**SUPPLIED MATERIAL:**

----

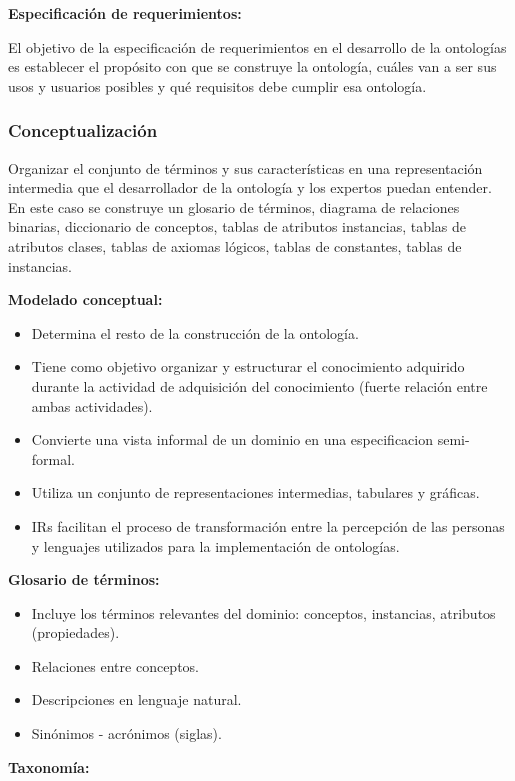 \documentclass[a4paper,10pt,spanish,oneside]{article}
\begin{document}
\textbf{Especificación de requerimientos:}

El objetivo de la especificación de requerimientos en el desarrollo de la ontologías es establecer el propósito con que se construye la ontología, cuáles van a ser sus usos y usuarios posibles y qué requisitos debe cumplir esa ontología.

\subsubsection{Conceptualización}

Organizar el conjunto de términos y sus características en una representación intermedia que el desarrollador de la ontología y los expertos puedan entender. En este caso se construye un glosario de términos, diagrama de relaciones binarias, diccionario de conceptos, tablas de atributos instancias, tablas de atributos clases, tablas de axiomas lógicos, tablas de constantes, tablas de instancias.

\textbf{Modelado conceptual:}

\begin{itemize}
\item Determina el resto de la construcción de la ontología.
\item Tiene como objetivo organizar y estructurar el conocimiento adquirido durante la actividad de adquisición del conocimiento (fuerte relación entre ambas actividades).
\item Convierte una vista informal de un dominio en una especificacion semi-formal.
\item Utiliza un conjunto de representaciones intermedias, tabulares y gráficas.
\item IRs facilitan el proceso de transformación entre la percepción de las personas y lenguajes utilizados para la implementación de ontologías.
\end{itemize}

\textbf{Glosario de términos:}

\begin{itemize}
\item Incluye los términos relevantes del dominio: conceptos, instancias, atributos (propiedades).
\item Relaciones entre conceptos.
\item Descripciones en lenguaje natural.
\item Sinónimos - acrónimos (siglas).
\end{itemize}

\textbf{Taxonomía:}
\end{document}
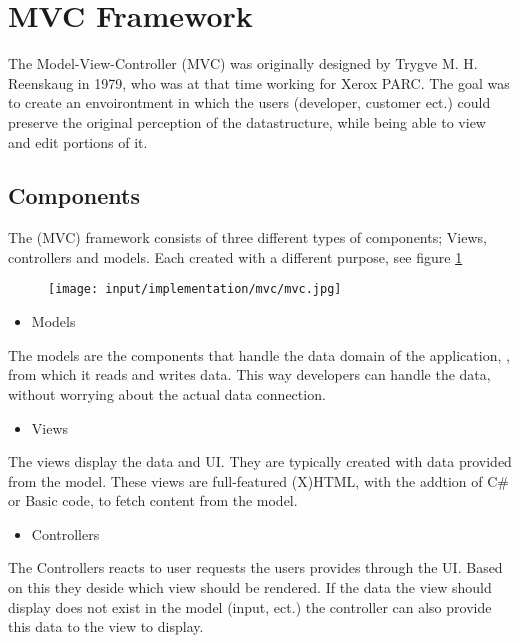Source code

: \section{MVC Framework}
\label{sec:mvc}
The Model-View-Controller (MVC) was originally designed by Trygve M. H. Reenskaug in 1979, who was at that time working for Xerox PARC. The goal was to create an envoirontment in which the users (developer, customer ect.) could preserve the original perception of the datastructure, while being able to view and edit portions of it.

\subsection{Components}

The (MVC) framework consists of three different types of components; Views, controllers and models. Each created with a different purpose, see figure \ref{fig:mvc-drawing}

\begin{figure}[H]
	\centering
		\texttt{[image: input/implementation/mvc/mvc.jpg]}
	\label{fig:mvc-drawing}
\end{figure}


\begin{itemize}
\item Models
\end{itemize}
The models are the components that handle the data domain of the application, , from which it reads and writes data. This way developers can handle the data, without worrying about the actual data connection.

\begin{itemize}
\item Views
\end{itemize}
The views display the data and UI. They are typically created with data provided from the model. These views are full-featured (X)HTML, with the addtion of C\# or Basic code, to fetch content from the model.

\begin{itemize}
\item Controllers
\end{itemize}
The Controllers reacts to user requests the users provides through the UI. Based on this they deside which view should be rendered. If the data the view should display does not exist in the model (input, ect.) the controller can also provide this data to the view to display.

----

**PROBLEM:** Pull every line that holds the string "which" out of the records.

**WRITTEN RESPONSE:**
The Model-View-Controller (MVC) was originally designed by Trygve M. H. Reenskaug in 1979, who was at that time working for Xerox PARC. The goal was to create an envoirontment in which the users (developer, customer ect.) could preserve the original perception of the datastructure, while being able to view and edit portions of it.
The models are the components that handle the data domain of the application, , from which it reads and writes data. This way developers can handle the data, without worrying about the actual data connection.
The Controllers reacts to user requests the users provides through the UI. Based on this they deside which view should be rendered. If the data the view should display does not exist in the model (input, ect.) the controller can also provide this data to the view to display.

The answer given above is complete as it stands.